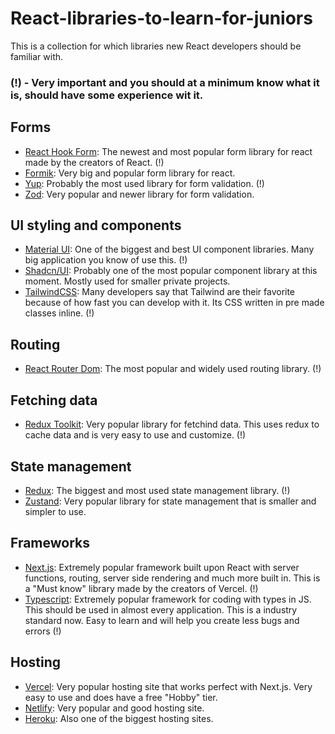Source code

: # React-libraries-to-learn-for-juniors
This is a collection for which libraries new React developers should be familiar with.


### (!) - Very important and you should at a minimum know what it is, should have some experience wit it.


## Forms
- [React Hook Form](https://react-hook-form.com/): The newest and most popular form library for react made by the creators of React. (!)
- [Formik](https://formik.org/): Very big and popular form library for react.
- [Yup](https://github.com/jquense/yup): Probably the most used library for form validation. (!)
- [Zod](https://zod.dev/): Very popular and newer library for form validation.


## UI styling and components
- [Material UI](https://mui.com/): One of the biggest and best UI component libraries. Many big application you know of use this. (!)
- [Shadcn/UI](https://ui.shadcn.com/): Probably one of the most popular component library at this moment. Mostly used for smaller private projects.
- [TailwindCSS](https://tailwindcss.com/): Many developers say that Tailwind are their favorite because of how fast you can develop with it. Its CSS written in pre made classes inline. (!)


## Routing
- [React Router Dom](https://reactrouter.com/en/main): The most popular and widely used routing library. (!)


## Fetching data
- [Redux Toolkit](https://redux-toolkit.js.org/rtk-query/overview): Very popular library for fetchind data. This uses redux to cache data and is very easy to use and customize. (!)


## State management
- [Redux](https://redux.js.org/): The biggest and most used state management library. (!)
- [Zustand](https://zustand.docs.pmnd.rs/getting-started/introduction): Very popular library for state management that is smaller and simpler to use.


## Frameworks
- [Next.js](https://nextjs.org/): Extremely popular framework built upon React with server functions, routing, server side rendering and much more built in. This is a "Must know" library made by the creators of Vercel. (!)
- [Typescript](https://www.typescriptlang.org/): Extremely popular framework for coding with types in JS. This should be used in almost every application. This is a industry standard now. Easy to learn and will help you create less bugs and errors (!)


## Hosting
- [Vercel](https://vercel.com/magnus-pladsens-projects): Very popular hosting site that works perfect with Next.js. Very easy to use and does have a free "Hobby" tier.
- [Netlify](https://www.netlify.com/): Very popular and good hosting site.
- [Heroku](https://www.heroku.com/): Also one of the biggest hosting sites.
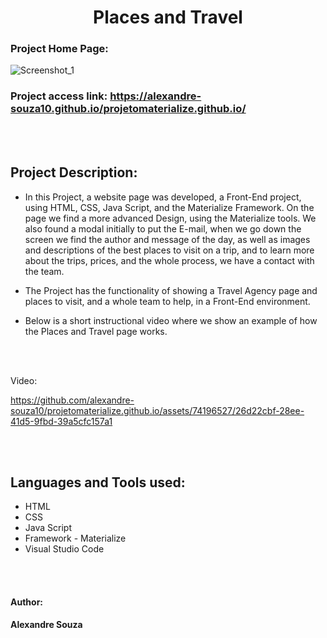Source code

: <h1 align="center"> Places and Travel </h1> 


### Project Home Page: 

![Screenshot_1](https://github.com/alexandre-souza10/projetomaterialize.github.io/assets/74196527/1c322353-9736-4d16-9d3f-f063b3c84287)

### Project access link: https://alexandre-souza10.github.io/projetomaterialize.github.io/
<br></br>

## Project Description:
- In this Project, a website page was developed, a Front-End project, using HTML, CSS, Java Script, and the Materialize Framework.
On the page we find a more advanced Design, using the Materialize tools. We also found a modal initially to put the E-mail,
when we go down the screen we find the author and message of the day, as well as images and descriptions of the best places to visit on a trip, and to learn more about
the trips, prices, and the whole process, we have a contact with the team.

- The Project has the functionality of showing a Travel Agency page and places to visit, and a whole team to help, in a Front-End environment.

- Below is a short instructional video where we show an example of how the Places and Travel page works.

<br></br>

 Video:

https://github.com/alexandre-souza10/projetomaterialize.github.io/assets/74196527/26d22cbf-28ee-41d5-9fbd-39a5cfc157a1

<br></br>

## Languages ​​and Tools used:
- HTML
- CSS
- Java Script
- Framework - Materialize
- Visual Studio Code

<br></br>

#### Author: 
**Alexandre Souza**
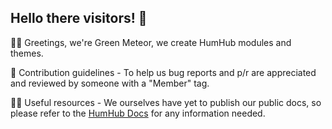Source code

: ## Hello there visitors! 👋

🙋‍♀️ Greetings, we're Green Meteor, we create HumHub modules and themes.

🌈 Contribution guidelines - To help us bug reports and p/r are appreciated and reviewed by someone with a "Member" tag.

👩‍💻 Useful resources - We ourselves have yet to publish our public docs, so please refer to the [HumHub Docs](https://docs.humhub.org/) for any information needed.

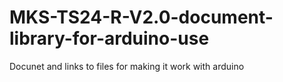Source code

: # MKS-TS24-R-V2.0-document-library-for-arduino-use
Docunet and links to files for making it work with arduino
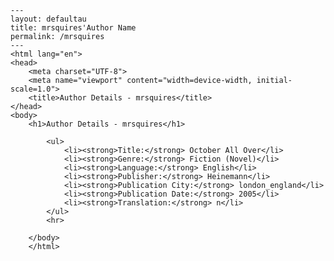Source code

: 
    ---
    layout: defaultau
    title: mrsquires'Author Name 
    permalink: /mrsquires
    ---
    <html lang="en">
    <head>
        <meta charset="UTF-8">
        <meta name="viewport" content="width=device-width, initial-scale=1.0">
        <title>Author Details - mrsquires</title>
    </head>
    <body>
        <h1>Author Details - mrsquires</h1>
        
            <ul>
                <li><strong>Title:</strong> October All Over</li>
                <li><strong>Genre:</strong> Fiction (Novel)</li>
                <li><strong>Language:</strong> English</li>
                <li><strong>Publisher:</strong> Heinemann</li>
                <li><strong>Publication City:</strong> london_england</li>
                <li><strong>Publication Date:</strong> 2005</li>
                <li><strong>Translation:</strong> n</li>
            </ul>
            <hr>
            
        </body>
        </html>
        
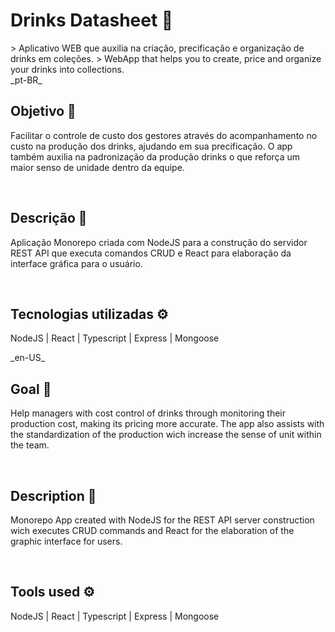 <h1>Drinks Datasheet 🍹</h1>
> Aplicativo WEB que auxilia na criação, precificação e organização de drinks em coleções. 
> WebApp that helps you to create, price and organize your drinks into collections. 

<div>
 <span> _pt-BR_ </span>
 <h2>Objetivo 🎯</h2> 
 <p>
  Facilitar o controle de custo dos gestores através do acompanhamento no custo na produção dos drinks, ajudando em sua precificação. O app também auxilia na padronização da produção drinks o que reforça um maior senso de unidade dentro da equipe.
 </p><br>
 <h2>Descrição 🚀</h2> 
 <p>
  Aplicação Monorepo criada com NodeJS para a construção do servidor REST API que executa comandos CRUD e React para elaboração da interface gráfica para o usuário. 
 </p><br>
 <h2>Tecnologias utilizadas ⚙️</h2> 
 <p>
  NodeJS | React | Typescript | Express | Mongoose 
 </p>
</div>


<div>
 <span> _en-US_ </span>
 <h2>Goal 🎯</h2> 
 <p>
  Help managers with cost control of drinks through monitoring their production cost, making its pricing more accurate. The app also assists with the standardization of the production wich increase the sense of unit within the team.
 </p><br>
 <h2>Description 🚀</h2> 
 <p>
  Monorepo App created with NodeJS for the REST API server construction wich executes CRUD commands and React for the elaboration of the graphic interface for users. 
 </p><br>
 <h2>Tools used ⚙️</h2> 
 <p>
  NodeJS | React | Typescript | Express | Mongoose 
 </p>
</div>


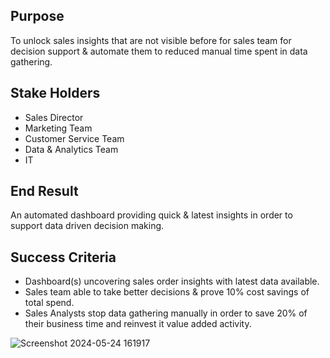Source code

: ## Purpose
To unlock sales insights that are not visible before for sales team for decision support & automate them to reduced manual time spent in data gathering.

## Stake Holders
- Sales Director
- Marketing Team
- Customer Service Team
- Data & Analytics Team
- IT

## End Result
An automated dashboard providing quick & latest insights in order to support data driven decision making.

## Success Criteria
- Dashboard(s) uncovering sales order insights with latest data available.
- Sales team able to take better decisions & prove 10% cost savings of total spend.
- Sales Analysts stop data gathering manually in order to save 20% of their business time and reinvest it value added activity.

![Screenshot 2024-05-24 161917](https://github.com/sharmiladulmi/Sales-Dataset-using-Power-BI/assets/75578997/1f2063a0-fdc6-4720-b608-f436ff4b73cb)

= = = = =

__Problem statement__. Please repeat every record exactly, leaving the pictures out.

__Written answer__.
Source code

: # React-libraries-to-learn-for-juniors
This is a collection for which libraries new React developers should be familiar with.


### (!) - Very important and you should at a minimum know what it is, should have some experience wit it.


## Forms
- [React Hook Form](https://react-hook-form.com/): The newest and most popular form library for react made by the creators of React. (!)
- [Formik](https://formik.org/): Very big and popular form library for react.
- [Yup](https://github.com/jquense/yup): Probably the most used library for form validation. (!)
- [Zod](https://zod.dev/): Very popular and newer library for form validation.


## UI styling and components
- [Material UI](https://mui.com/): One of the biggest and best UI component libraries. Many big application you know of use this. (!)
- [Shadcn/UI](https://ui.shadcn.com/): Probably one of the most popular component library at this moment. Mostly used for smaller private projects.
- [TailwindCSS](https://tailwindcss.com/): Many developers say that Tailwind are their favorite because of how fast you can develop with it. Its CSS written in pre made classes inline. (!)


## Routing
- [React Router Dom](https://reactrouter.com/en/main): The most popular and widely used routing library. (!)


## Fetching data
- [Redux Toolkit](https://redux-toolkit.js.org/rtk-query/overview): Very popular library for fetchind data. This uses redux to cache data and is very easy to use and customize. (!)


## State management
- [Redux](https://redux.js.org/): The biggest and most used state management library. (!)
- [Zustand](https://zustand.docs.pmnd.rs/getting-started/introduction): Very popular library for state management that is smaller and simpler to use.


## Frameworks
- [Next.js](https://nextjs.org/): Extremely popular framework built upon React with server functions, routing, server side rendering and much more built in. This is a "Must know" library made by the creators of Vercel. (!)
- [Typescript](https://www.typescriptlang.org/): Extremely popular framework for coding with types in JS. This should be used in almost every application. This is a industry standard now. Easy to learn and will help you create less bugs and errors (!)


## Hosting
- [Vercel](https://vercel.com/magnus-pladsens-projects): Very popular hosting site that works perfect with Next.js. Very easy to use and does have a free "Hobby" tier.
- [Netlify](https://www.netlify.com/): Very popular and good hosting site.
- [Heroku](https://www.heroku.com/): Also one of the biggest hosting sites.
Source code

: <h1 align="center"> Places and Travel </h1> 


### Project Home Page: 

![Screenshot_1](https://github.com/alexandre-souza10/projetomaterialize.github.io/assets/74196527/1c322353-9736-4d16-9d3f-f063b3c84287)

### Project access link: https://alexandre-souza10.github.io/projetomaterialize.github.io/
<br></br>

## Project Description:
- In this Project, a website page was developed, a Front-End project, using HTML, CSS, Java Script, and the Materialize Framework.
On the page we find a more advanced Design, using the Materialize tools. We also found a modal initially to put the E-mail,
when we go down the screen we find the author and message of the day, as well as images and descriptions of the best places to visit on a trip, and to learn more about
the trips, prices, and the whole process, we have a contact with the team.

- The Project has the functionality of showing a Travel Agency page and places to visit, and a whole team to help, in a Front-End environment.

- Below is a short instructional video where we show an example of how the Places and Travel page works.

<br></br>

 Video:

https://github.com/alexandre-souza10/projetomaterialize.github.io/assets/74196527/26d22cbf-28ee-41d5-9fbd-39a5cfc157a1

<br></br>

## Languages ​​and Tools used:
- HTML
- CSS
- Java Script
- Framework - Materialize
- Visual Studio Code

<br></br>

#### Author: 
**Alexandre Souza**
Source code

: ## Hello there visitors! 👋

🙋‍♀️ Greetings, we're Green Meteor, we create HumHub modules and themes.

🌈 Contribution guidelines - To help us bug reports and p/r are appreciated and reviewed by someone with a "Member" tag.

👩‍💻 Useful resources - We ourselves have yet to publish our public docs, so please refer to the [HumHub Docs](https://docs.humhub.org/) for any information needed.

Source code

: # MKS-TS24-R-V2.0-document-library-for-arduino-use
Docunet and links to files for making it work with arduino
Source code

: 
    ---
    layout: defaultau
    title: mrsquires'Author Name 
    permalink: /mrsquires
    ---
    <html lang="en">
    <head>
        <meta charset="UTF-8">
        <meta name="viewport" content="width=device-width, initial-scale=1.0">
        <title>Author Details - mrsquires</title>
    </head>
    <body>
        <h1>Author Details - mrsquires</h1>
        
            <ul>
                <li><strong>Title:</strong> October All Over</li>
                <li><strong>Genre:</strong> Fiction (Novel)</li>
                <li><strong>Language:</strong> English</li>
                <li><strong>Publisher:</strong> Heinemann</li>
                <li><strong>Publication City:</strong> london_england</li>
                <li><strong>Publication Date:</strong> 2005</li>
                <li><strong>Translation:</strong> n</li>
            </ul>
            <hr>
            
        </body>
        </html>
        
 <h1>Drinks Datasheet 🍹</h1>
> Aplicativo WEB que auxilia na criação, precificação e organização de drinks em coleções. 
> WebApp that helps you to create, price and organize your drinks into collections. 

<div>
 <span> _pt-BR_ </span>
 <h2>Objetivo 🎯</h2> 
 <p>
  Facilitar o controle de custo dos gestores através do acompanhamento no custo na produção dos drinks, ajudando em sua precificação. O app também auxilia na padronização da produção drinks o que reforça um maior senso de unidade dentro da equipe.
 </p><br>
 <h2>Descrição 🚀</h2> 
 <p>
  Aplicação Monorepo criada com NodeJS para a construção do servidor REST API que executa comandos CRUD e React para elaboração da interface gráfica para o usuário. 
 </p><br>
 <h2>Tecnologias utilizadas ⚙️</h2> 
 <p>
  NodeJS | React | Typescript | Express | Mongoose 
 </p>
</div>


<div>
 <span> _en-US_ </span>
 <h2>Goal 🎯</h2> 
 <p>
  Help managers with cost control of drinks through monitoring their production cost, making its pricing more accurate. The app also assists with the standardization of the production wich increase the sense of unit within the team.
 </p><br>
 <h2>Description 🚀</h2> 
 <p>
  Monorepo App created with NodeJS for the REST API server construction wich executes CRUD commands and React for the elaboration of the graphic interface for users. 
 </p><br>
 <h2>Tools used ⚙️</h2> 
 <p>
  NodeJS | React | Typescript | Express | Mongoose 
 </p>
</div>


Source code

: ## Purpose
To unlock sales insights that are not visible before for sales team for decision support & automate them to reduced manual time spent in data gathering.

## Stake Holders
- Sales Director
- Marketing Team
- Customer Service Team
- Data & Analytics Team
- IT

## End Result
An automated dashboard providing quick & latest insights in order to support data driven decision making.

## Success Criteria
- Dashboard(s) uncovering sales order insights with latest data available.
- Sales team able to take better decisions & prove 10% cost savings of total spend.
- Sales Analysts stop data gathering manually in order to save 20% of their business time and reinvest it value added activity.

![Screenshot 2024-05-24 161917](https://github.com/sharmiladulmi/Sales-Dataset-using-Power-BI/assets/75578997/1f2063a0-fdc6-4720-b608-f436ff4b73cb)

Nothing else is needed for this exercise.